El judaísmo pagano:  cuando la fe en Dios se transforma en culto al pueblo.

En la Israel contemporánea, Heriberto Winter advierte un giro inquietante: la sustitución de la fe en Dios por la adoración del pueblo, la tierra y el ejército. Una reflexión sobre cómo el judaísmo, al perder su dimensión ética y universal, corre el riesgo de convertirse en una religión civil y tribal.
Por Heriberto Winter

Parece que en el Israel de los últimos años está emergiendo un fenómeno nuevo y antiguo a la vez: la transformación del judaísmo en una religión pagana. No en el sentido de creer en múltiples dioses o de ofrecer sacrificios en los bosques, sino en un sentido cultural y espiritual más profundo: la sustitución de Dios por la nación, del valor por el origen y de la fe por el mito de una identidad sagrada en sí misma.

Desde los tiempos de los profetas, el judaísmo buscó liberar al ser humano del círculo pagano.

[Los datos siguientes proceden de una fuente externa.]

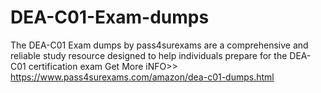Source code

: # DEA-C01-Exam-dumps
The DEA-C01 Exam dumps by pass4surexams are a comprehensive and reliable study resource designed to help individuals prepare for the DEA-C01 certification exam Get More iNFO>> https://www.pass4surexams.com/amazon/dea-c01-dumps.html
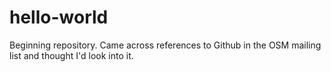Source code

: # hello-world
Beginning repository.
Came across references to Github in the OSM mailing list and thought I'd look into it.
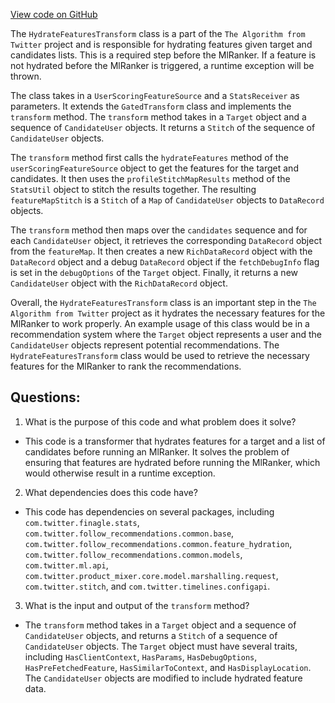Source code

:[View code on GitHub](https://github.com/misbahsy/the-algorithm/follow-recommendations-service/common/src/main/scala/com/twitter/follow_recommendations/common/rankers/ml_ranker/ranking/HydrateFeaturesTransform.scala)

The `HydrateFeaturesTransform` class is a part of the `The Algorithm from Twitter` project and is responsible for hydrating features given target and candidates lists. This is a required step before the MlRanker. If a feature is not hydrated before the MlRanker is triggered, a runtime exception will be thrown. 

The class takes in a `UserScoringFeatureSource` and a `StatsReceiver` as parameters. It extends the `GatedTransform` class and implements the `transform` method. The `transform` method takes in a `Target` object and a sequence of `CandidateUser` objects. It returns a `Stitch` of the sequence of `CandidateUser` objects.

The `transform` method first calls the `hydrateFeatures` method of the `userScoringFeatureSource` object to get the features for the target and candidates. It then uses the `profileStitchMapResults` method of the `StatsUtil` object to stitch the results together. The resulting `featureMapStitch` is a `Stitch` of a `Map` of `CandidateUser` objects to `DataRecord` objects.

The `transform` method then maps over the `candidates` sequence and for each `CandidateUser` object, it retrieves the corresponding `DataRecord` object from the `featureMap`. It then creates a new `RichDataRecord` object with the `DataRecord` object and a debug `DataRecord` object if the `fetchDebugInfo` flag is set in the `debugOptions` of the `Target` object. Finally, it returns a new `CandidateUser` object with the `RichDataRecord` object.

Overall, the `HydrateFeaturesTransform` class is an important step in the `The Algorithm from Twitter` project as it hydrates the necessary features for the MlRanker to work properly. An example usage of this class would be in a recommendation system where the `Target` object represents a user and the `CandidateUser` objects represent potential recommendations. The `HydrateFeaturesTransform` class would be used to retrieve the necessary features for the MlRanker to rank the recommendations.
## Questions: 
 1. What is the purpose of this code and what problem does it solve?
- This code is a transformer that hydrates features for a target and a list of candidates before running an MlRanker. It solves the problem of ensuring that features are hydrated before running the MlRanker, which would otherwise result in a runtime exception.

2. What dependencies does this code have?
- This code has dependencies on several packages, including `com.twitter.finagle.stats`, `com.twitter.follow_recommendations.common.base`, `com.twitter.follow_recommendations.common.feature_hydration`, `com.twitter.follow_recommendations.common.models`, `com.twitter.ml.api`, `com.twitter.product_mixer.core.model.marshalling.request`, `com.twitter.stitch`, and `com.twitter.timelines.configapi`.

3. What is the input and output of the `transform` method?
- The `transform` method takes in a `Target` object and a sequence of `CandidateUser` objects, and returns a `Stitch` of a sequence of `CandidateUser` objects. The `Target` object must have several traits, including `HasClientContext`, `HasParams`, `HasDebugOptions`, `HasPreFetchedFeature`, `HasSimilarToContext`, and `HasDisplayLocation`. The `CandidateUser` objects are modified to include hydrated feature data.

Luchó contra el culto a la fuerza, contra la divinización de la naturaleza y de los dioses locales, y produjo una revolución moral sin precedentes: el Dios de Israel no es un dios tribal, sino un Dios ético y universal, que exige justicia, misericordia y rectitud. “No por la fuerza ni por el poder, sino por mi espíritu” — ese fue su mensaje.

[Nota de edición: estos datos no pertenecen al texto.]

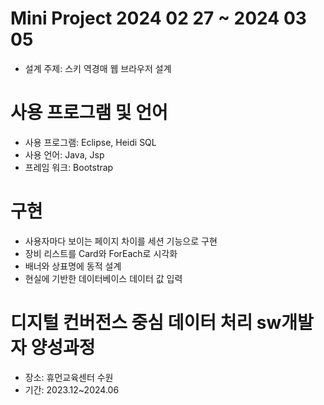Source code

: # Mini Project 2024 02 27 ~ 2024 03 05
- 설계 주제: 스키 역경매 웹 브라우저 설계

# 사용 프로그램 및 언어
- 사용 프로그램: Eclipse, Heidi SQL
- 사용 언어: Java, Jsp
- 프레임 워크: Bootstrap

# 구현 
- 사용자마다 보이는 페이지 차이를 세션 기능으로 구현
- 장비 리스트를 Card와 ForEach로 시각화
- 배너와 상표명에 동적 설계
- 현실에 기반한 데이터베이스 데이터 값 입력


# 디지털 컨버전스 중심 데이터 처리 sw개발자 양성과정
- 장소: 휴먼교육센터 수원
- 기간: 2023.12~2024.06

Sin embargo, en nuestros días ocurre un proceso peligroso: el pueblo, la tierra y el ejército se convierten en objetos de santidad por sí mismos. Ya no es la moral divina la que define lo “sagrado”, sino la identidad nacional y las fronteras territoriales.

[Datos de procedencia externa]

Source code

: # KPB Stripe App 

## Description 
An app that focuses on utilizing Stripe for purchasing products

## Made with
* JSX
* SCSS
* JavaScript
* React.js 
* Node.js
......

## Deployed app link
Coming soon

En lugar de “Haremos y escucharemos” nace “Creemos porque es nuestro”; y en lugar del servicio a Dios, se rinde culto al yo colectivo.

Así, el judaísmo pierde su contenido espiritual y moral, y se convierte en una religión civil y tribal. Se inspira no en los profetas de Israel, sino en mitologías nacionales de sangre, suelo y destino. Lo divino se sustituye por lo nacional; lo universal por lo étnico; el valor por el poder.

Aun así, este fenómeno no carece de raíces. En las propias fuentes del judaísmo quedaron vestigios de paganismo — el culto al lugar, los sacrificios, los símbolos visuales — pero siempre hubo quien luchara por elevarlos hacia la ética.

El judaísmo supo transformar el impulso ritual en una práctica del corazón, mientras se orientara hacia la justicia y la bondad. Cuando el ritual se separa de ese propósito, vuelve a convertirse en idolatría.

El nuevo paganismo israelí no es solo resultado de la radicalización religiosa o política. Es expresión de una ansiedad profunda: la necesidad de una identidad clara en un mundo cambiante, el deseo de pertenecer a algo fuerte, estable y eterno. Pero en vez de buscar consuelo en la fe y los valores, se busca anclaje en la etnicidad, en el uniforme y en el lenguaje de la fuerza.

Un judaísmo así corre el riesgo de olvidarse de sí mismo. Podría convertir el “pueblo elegido” en un concepto biológico y no moral, la “tierra santa” en una marca inmobiliaria, y al “Dios de Israel” en un dios guerrero tribal. Es una deformación — y quizás también una advertencia—.

Para devolver al judaísmo su esencia como religión de moral y no de poder, debemos atrevernos a volver a la vocación original de la profecía: recordar que la santidad no se hereda, se practica; no se mide por la tierra ni por el tamaño de la bandera, sino por la honestidad, la compasión y la justicia.

“Mi casa será llamada casa de oración para todos los pueblos.” No es un lema liberal; es el corazón del judaísmo.

La verdadera lucha de nuestro tiempo no es entre religiosos y seculares, sino entre un judaísmo de identidad y un judaísmo de significado — entre una religión de poder y una religión de conciencia—. Esa elección determinará si seguimos siendo un pueblo de fe, o un pueblo que se adora a sí mismo.